O primeiro foi lá, no mesmo Estádio Nacional da final de 1962 e do jogo de agora, 2015. Já antes de o jogo começar, Aravena falou qualquer coisa no ouvido do Romário, que revidou com empurrões. Contagiado pelo clima – ou por alguma outra coisa contagiante –, o preclaro Jesus Dias Palácios, árbitro colombiano (até bom), deu amarelo pra ele antes de a bola rolar. Com dois minutos de jogo, Ormeño, um dos que Romário havia empurrado, deu uma voadora em Branco. Romário foi tirar satisfações. O juiz tirou o vermelho do bolso. Me lembro bem de ter feito uma cara parecida com a que o senhor fez hoje pra mim, no restaurante. Jesus não estava nada brasileiro naquele dia. Muito pelo contrário.

Ainda no primeiro tempo, ele marcou um sobrepasso de Taffarel. Acho que foi a última vez que vi juiz marcar sobrepasso. Um chileno pegou a bola das mãos do goleiro e tocou rapidinho, dentro da pequena área. Tudo errado, porque a infração (mesmo que inventada, como foi) deveria ter sido batida na linha da pequena área. Gol do Chile. Parêntesis: graças a esse lance é que você aguenta Arnaldo César Coelho comentando arbitragem até hoje. No dia seguinte ao jogo, o então diretor da Globo, Armando Nogueira, ligou pra ele, perguntando do lance. Satisfeito com a explicação, convidou Arnaldo pra almoçar e o chamou pra trabalhar na Globo. Dias depois, Arnaldo anunciou que estava parando de apitar pra ser comentarista. Fecha parêntesis. O Brasil ainda conseguiu empatar a partida.

Rojas e Rosi

A partida de volta foi no Maracanã, no famoso “jogo da fogueteira”. Os mais novos não lembram, mas houve tempo em que se podia levar rojão pra dentro do estádio. Uma moça, chamada Rose, uma das 141 mil pessoas presentes naquele dia, acendeu um sinalizador marítimo, que caiu perto do goleiro Rojas (o mesmo que jogou no São Paulo). O Brasil ganhava por 1 a 0, gol de Careca, e o resultado tirava o Chile da disputa.

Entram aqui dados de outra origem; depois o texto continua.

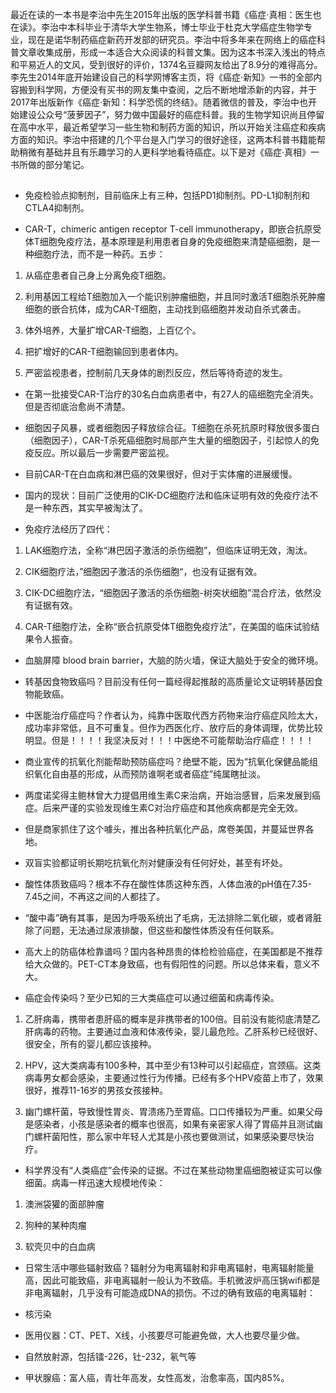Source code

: 最近在读的一本书是李治中先生2015年出版的医学科普书籍《癌症·真相：医生也在读》。李治中本科毕业于清华大学生物系，博士毕业于杜克大学癌症生物学专业，现在是诺华制药癌症新药开发部的研究员。李治中将多年来在网络上的癌症科普文章收集成册，形成一本适合大众阅读的科普文集。因为这本书深入浅出的特点和平易近人的文风，受到很好的评价，1374名豆瓣网友给出了8.9分的难得高分。李先生2014年底开始建设自己的科学网博客主页，将《癌症·新知》一书的全部内容搬到科学网，方便没有买书的网友集中查阅，之后不断地增添新的内容，并于2017年出版新作《癌症·新知：科学恐慌的终结》。随着微信的普及，李治中也开始建设公众号“菠萝因子”，努力做中国最好的癌症科普。我的生物学知识尚且停留在高中水平，最近希望学习一些生物和制药方面的知识，所以开始关注癌症和疾病方面的知识。李治中搭建的几个平台是入门学习的很好途径，这两本科普书籍能帮助稍微有基础并且有乐趣学习的人更科学地看待癌症。以下是对《癌症·真相》一书所做的部分笔记。  
##
  

-   免疫检验点抑制剂，目前临床上有三种，包括PD1抑制剂。PD-L1抑制剂和CTLA4抑制剂。
    
-   CAR-T，chimeric antigen receptor T-cell immunotherapy，即嵌合抗原受体T细胞免疫疗法，基本原理是利用患者自身的免疫细胞来清楚癌细胞，是一种细胞疗法，而不是一种药。五步：
    

1.  从癌症患者自己身上分离免疫T细胞。
    
2.  利用基因工程给T细胞加入一个能识别肿瘤细胞，并且同时激活T细胞杀死肿瘤细胞的嵌合抗体，成为CAR-T细胞，主动找到癌细胞并发动自杀式袭击。
    
3.  体外培养，大量扩增CAR-T细胞，上百亿个。
    
4.  把扩增好的CAR-T细胞输回到患者体内。
    
5.  严密监视患者，控制前几天身体的剧烈反应，然后等待奇迹的发生。
    

-   在第一批接受CAR-T治疗的30名白血病患者中，有27人的癌细胞完全消失。但是否彻底治愈尚不清楚。
    
-   细胞因子风暴，或者细胞因子释放综合征。T细胞在杀死抗原时释放很多蛋白（细胞因子），CAR-T杀死癌细胞时局部产生大量的细胞因子，引起惊人的免疫反应。所以最后一步需要严密监视。
    
-   目前CAR-T在白血病和淋巴癌的效果很好，但对于实体瘤的进展缓慢。
    
-   国内的现状：目前广泛使用的CIK-DC细胞疗法和临床证明有效的免疫疗法不是一种东西，其实早被淘汰了。
    
-   免疫疗法经历了四代：
    

1.  LAK细胞疗法，全称“淋巴因子激活的杀伤细胞”，但临床证明无效，淘汰。
    
2.  CIK细胞疗法，”细胞因子激活的杀伤细胞“，也没有证据有效。
    
3.  CIK-DC细胞疗法，“细胞因子激活的杀伤细胞-树突状细胞”混合疗法，依然没有证据有效。
    
4.  CAR-T细胞疗法，全称“嵌合抗原受体T细胞免疫疗法”，在美国的临床试验结果令人振奋。
    

-   血脑屏障 blood brain barrier，大脑的防火墙，保证大脑处于安全的微环境。
    
-   转基因食物致癌吗？目前没有任何一篇经得起推敲的高质量论文证明转基因食物能致癌。
    
-   中医能治疗癌症吗？作者认为，纯靠中医取代西方药物来治疗癌症风险太大，成功率非常低，且不可重复。但作为西医化疗、放疗后的身体调理，优势比较明显。但是！！！！我坚决反对！！！中医绝不可能帮助治疗癌症！！！！
    
-   商业宣传的抗氧化剂能帮助预防癌症吗？绝壁不能，因为“抗氧化保健品能组织氧化自由基的形成，从而预防谁啊老或者癌症”纯属瞎扯淡。
    

-   两度诺奖得主鲍林曾大力提倡用维生素C来治病，开始治感冒，后来发展到癌症。后来严谨的实验发现维生素C对治疗癌症和其他疾病都是完全无效。
    
-   但是商家抓住了这个噱头，推出各种抗氧化产品，席卷美国，并蔓延世界各地。
    
-   双盲实验都证明长期吃抗氧化剂对健康没有任何好处，甚至有坏处。
    

-   酸性体质致癌吗？根本不存在酸性体质这种东西，人体血液的pH值在7.35-7.45之间，不再这之间的人都挂了。
    

-   “酸中毒”确有其事，是因为呼吸系统出了毛病，无法排除二氧化碳，或者肾脏除了问题，无法通过尿液排酸，但这些和酸性体质没有任何联系。
    

-   高大上的防癌体检靠谱吗？国内各种昂贵的体检检验癌症，在美国都是不推荐给大众做的。PET-CT本身致癌，也有假阳性的问题。所以总体来看，意义不大。
    
-   癌症会传染吗？至少已知的三大类癌症可以通过细菌和病毒传染。
    

1.  乙肝病毒，携带者患肝癌的概率是非携带者的100倍。目前没有能彻底清楚乙肝病毒的药物。主要通过血液和体液传染，婴儿最危险。乙肝系秒已经很好、很安全，所有的婴儿都应该接种。
    
2.  HPV，这大类病毒有100多种，其中至少有13种可以引起癌症，宫颈癌。这类病毒男女都会感染，主要通过性行为传播。已经有多个HPV疫苗上市了，效果很好，推荐11-16岁的男孩女孩接种。
    
3.  幽门螺杆菌，导致慢性胃炎、胃溃疡乃至胃癌。口口传播较为严重。如果父母是感染者，小孩是感染者的概率也很高，如果有亲密家人得了胃癌并且测试幽门螺杆菌阳性，那么家中年轻人尤其是小孩也要做测试，如果感染要尽快治疗。
    

-   科学界没有“人类癌症”会传染的证据。不过在某些动物里癌细胞被证实可以像细菌。病毒一样迅速大规模地传染：
    

1.  澳洲袋獾的面部肿瘤
    
2.  狗种的某种肉瘤
    
3.  软壳贝中的白血病
    

-   日常生活中哪些辐射致癌？辐射分为电离辐射和非电离辐射，电离辐射能量高，因此可能致癌，非电离辐射一般认为不致癌。手机微波炉高压锅wifi都是非电离辐射，几乎没有可能造成DNA的损伤。不过的确有致癌的电离辐射：
    

-   核污染
    
-   医用仪器：CT、PET、X线，小孩要尽可能避免做，大人也要尽量少做。
    
-   自然放射源，包括镭-226，钍-232，氡气等
    

-   甲状腺癌：富人癌，青壮年高发，女性高发，治愈率高，国内85%。
<!--stackedit_data:
eyJoaXN0b3J5IjpbNzUwODc1MzgwXX0=
-->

Rojas diria depois que o clima feito no Chile em torno da possível classificação ficou tão fora de controle que ele não teria coragem de voltar sem a vaga. Desesperado, enfiou uma lâmina na luva, esperando uma chance de simular uma contusão. Ao ver o foguete no gramado, caiu, tirou a lâmina discretamente e fez um corte na testa, como se tivesse sido atingido. O jogo parou, estabeleceu-se uma confusão, e o Chile saiu de campo carregando seu mártir. O jogo foi encerrado pelo argentino Juan Carlos Lousteau. O Chile saiu do estádio se dizendo classificado. Os brasileiros estava atônitos. E ninguém sabia o que iria acontecer.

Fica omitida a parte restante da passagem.